In this section, you will learn what types of data and how to maniplate data, including data import and export, as well as reshape data.
There are several ways to find the included datasets in R:
Using data() to list the datasets of all loaded packages (not only the ones from the datasets package); the datasets are ordered by package
Using data(package = .packages(all.available = TRUE)) to list all datasets in the available packages on your computer (i.e. also the not-loaded ones)
Using data(package = “packagename”) to list the datasets built in the package, so data(package = “plyr”) will give the datasets in the plyr package
In R you can read data from files stored outside the R environment. You can also write data into files which will be stored and accessed by computers. R can read and write into various file formats like csv, excel, xml etc.

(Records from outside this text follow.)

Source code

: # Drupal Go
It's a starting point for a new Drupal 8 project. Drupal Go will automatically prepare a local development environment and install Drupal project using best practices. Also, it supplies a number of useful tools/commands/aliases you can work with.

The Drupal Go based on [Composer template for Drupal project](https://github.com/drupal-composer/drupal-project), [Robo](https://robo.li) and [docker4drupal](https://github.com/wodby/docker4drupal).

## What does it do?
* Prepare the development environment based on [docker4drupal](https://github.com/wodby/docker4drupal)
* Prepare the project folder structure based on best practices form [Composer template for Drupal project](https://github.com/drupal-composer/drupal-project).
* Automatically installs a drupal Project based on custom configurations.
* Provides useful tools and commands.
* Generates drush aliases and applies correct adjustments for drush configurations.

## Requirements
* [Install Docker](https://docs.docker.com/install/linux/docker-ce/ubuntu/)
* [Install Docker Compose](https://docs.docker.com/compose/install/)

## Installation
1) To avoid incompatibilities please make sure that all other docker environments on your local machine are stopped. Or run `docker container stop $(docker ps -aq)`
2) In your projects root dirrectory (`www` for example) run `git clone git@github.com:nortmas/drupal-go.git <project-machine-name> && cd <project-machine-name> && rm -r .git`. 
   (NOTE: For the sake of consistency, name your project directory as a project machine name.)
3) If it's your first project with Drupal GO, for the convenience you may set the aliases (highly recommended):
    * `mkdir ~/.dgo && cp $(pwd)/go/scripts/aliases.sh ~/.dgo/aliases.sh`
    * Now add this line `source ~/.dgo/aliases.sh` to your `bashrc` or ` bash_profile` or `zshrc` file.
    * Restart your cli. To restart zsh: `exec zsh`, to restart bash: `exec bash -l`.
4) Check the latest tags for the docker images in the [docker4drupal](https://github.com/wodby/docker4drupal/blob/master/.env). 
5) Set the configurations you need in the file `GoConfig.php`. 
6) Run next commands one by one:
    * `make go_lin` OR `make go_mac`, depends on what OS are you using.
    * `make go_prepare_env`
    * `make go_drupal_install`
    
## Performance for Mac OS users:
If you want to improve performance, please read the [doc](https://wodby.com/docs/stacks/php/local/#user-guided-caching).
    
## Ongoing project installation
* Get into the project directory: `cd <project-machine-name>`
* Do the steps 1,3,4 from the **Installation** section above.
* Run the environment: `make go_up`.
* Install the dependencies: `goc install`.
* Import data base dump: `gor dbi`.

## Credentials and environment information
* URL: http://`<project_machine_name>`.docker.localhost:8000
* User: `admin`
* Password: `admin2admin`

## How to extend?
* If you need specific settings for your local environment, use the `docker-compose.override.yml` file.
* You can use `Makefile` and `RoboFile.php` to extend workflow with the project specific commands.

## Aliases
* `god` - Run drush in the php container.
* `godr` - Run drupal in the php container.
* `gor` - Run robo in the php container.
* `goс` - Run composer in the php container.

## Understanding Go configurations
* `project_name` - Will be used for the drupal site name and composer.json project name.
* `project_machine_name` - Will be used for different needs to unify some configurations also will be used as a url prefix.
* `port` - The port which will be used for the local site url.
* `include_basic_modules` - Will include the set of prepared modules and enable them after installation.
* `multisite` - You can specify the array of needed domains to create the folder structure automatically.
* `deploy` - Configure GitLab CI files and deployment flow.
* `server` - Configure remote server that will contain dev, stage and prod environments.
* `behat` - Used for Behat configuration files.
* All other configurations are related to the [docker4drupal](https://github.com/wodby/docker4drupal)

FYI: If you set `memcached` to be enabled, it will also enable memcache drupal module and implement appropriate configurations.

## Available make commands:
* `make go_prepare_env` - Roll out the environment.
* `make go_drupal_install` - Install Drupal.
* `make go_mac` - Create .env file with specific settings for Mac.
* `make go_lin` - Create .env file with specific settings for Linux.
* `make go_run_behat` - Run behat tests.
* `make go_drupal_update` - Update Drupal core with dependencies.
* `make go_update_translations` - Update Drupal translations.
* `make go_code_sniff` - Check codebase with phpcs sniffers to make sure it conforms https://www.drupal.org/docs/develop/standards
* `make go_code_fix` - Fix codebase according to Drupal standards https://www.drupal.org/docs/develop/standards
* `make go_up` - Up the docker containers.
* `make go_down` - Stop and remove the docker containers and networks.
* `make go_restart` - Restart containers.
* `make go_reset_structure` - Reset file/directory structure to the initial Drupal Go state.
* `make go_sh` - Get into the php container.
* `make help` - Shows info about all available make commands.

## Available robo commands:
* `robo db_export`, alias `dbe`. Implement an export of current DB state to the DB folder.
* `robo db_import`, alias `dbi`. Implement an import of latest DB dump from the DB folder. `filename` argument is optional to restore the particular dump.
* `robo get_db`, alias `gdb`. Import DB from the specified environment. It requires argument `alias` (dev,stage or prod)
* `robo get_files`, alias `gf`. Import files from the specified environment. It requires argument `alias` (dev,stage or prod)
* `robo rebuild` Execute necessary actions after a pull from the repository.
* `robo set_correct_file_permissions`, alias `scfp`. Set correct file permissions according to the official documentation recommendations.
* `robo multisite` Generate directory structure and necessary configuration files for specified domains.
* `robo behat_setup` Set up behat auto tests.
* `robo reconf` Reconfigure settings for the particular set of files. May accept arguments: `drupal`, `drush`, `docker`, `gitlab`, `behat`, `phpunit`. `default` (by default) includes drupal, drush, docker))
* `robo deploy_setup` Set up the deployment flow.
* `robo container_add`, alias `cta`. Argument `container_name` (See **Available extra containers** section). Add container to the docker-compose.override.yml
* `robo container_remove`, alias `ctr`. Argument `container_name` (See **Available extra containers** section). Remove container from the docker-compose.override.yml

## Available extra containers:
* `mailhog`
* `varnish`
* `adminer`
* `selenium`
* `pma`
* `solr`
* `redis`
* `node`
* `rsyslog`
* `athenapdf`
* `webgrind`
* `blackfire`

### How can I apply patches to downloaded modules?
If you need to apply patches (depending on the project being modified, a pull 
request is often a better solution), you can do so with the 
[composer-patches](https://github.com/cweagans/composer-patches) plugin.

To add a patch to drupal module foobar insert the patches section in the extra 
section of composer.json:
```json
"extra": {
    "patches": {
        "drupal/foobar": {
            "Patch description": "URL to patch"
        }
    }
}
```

The file should be present in current working directory so that R can read it. You can set our own directory and read files from there. You can use the getwd() function to check current directory, and also use setwd()functional to set a new working directory.
[1] "/home/tank/Desktop/ecodatasci/_datexpl/2023-10-15-datamaniplation"
The csv file is a text file in which the values in the columns are separated by a comma. You can use read.csv() function to read it into R.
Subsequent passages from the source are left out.